┌──

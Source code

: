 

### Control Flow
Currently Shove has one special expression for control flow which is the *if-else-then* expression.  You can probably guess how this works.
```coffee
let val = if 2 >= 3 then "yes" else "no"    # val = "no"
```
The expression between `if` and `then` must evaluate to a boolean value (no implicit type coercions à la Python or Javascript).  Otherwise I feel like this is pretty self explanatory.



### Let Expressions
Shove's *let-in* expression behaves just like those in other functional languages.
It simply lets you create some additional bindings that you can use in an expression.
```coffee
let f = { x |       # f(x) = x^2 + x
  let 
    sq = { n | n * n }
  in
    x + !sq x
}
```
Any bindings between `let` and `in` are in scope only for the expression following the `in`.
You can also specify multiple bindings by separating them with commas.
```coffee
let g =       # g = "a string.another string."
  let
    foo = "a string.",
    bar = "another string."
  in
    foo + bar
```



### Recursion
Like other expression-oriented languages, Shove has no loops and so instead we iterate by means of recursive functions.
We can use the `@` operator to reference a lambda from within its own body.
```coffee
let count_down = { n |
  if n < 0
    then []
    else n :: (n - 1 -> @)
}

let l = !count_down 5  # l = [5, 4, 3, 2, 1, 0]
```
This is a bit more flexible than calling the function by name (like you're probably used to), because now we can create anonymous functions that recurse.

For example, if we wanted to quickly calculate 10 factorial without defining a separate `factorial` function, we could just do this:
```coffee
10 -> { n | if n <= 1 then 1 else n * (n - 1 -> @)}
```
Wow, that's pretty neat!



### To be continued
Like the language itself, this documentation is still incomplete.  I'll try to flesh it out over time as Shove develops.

└──

Select every line in the material above where the string "between" occurs, and copy it.

The expression between `if` and `then` must evaluate to a boolean value (no implicit type coercions à la Python or Javascript).  Otherwise I feel like this is pretty self explanatory.
Any bindings between `let` and `in` are in scope only for the expression following the `in`.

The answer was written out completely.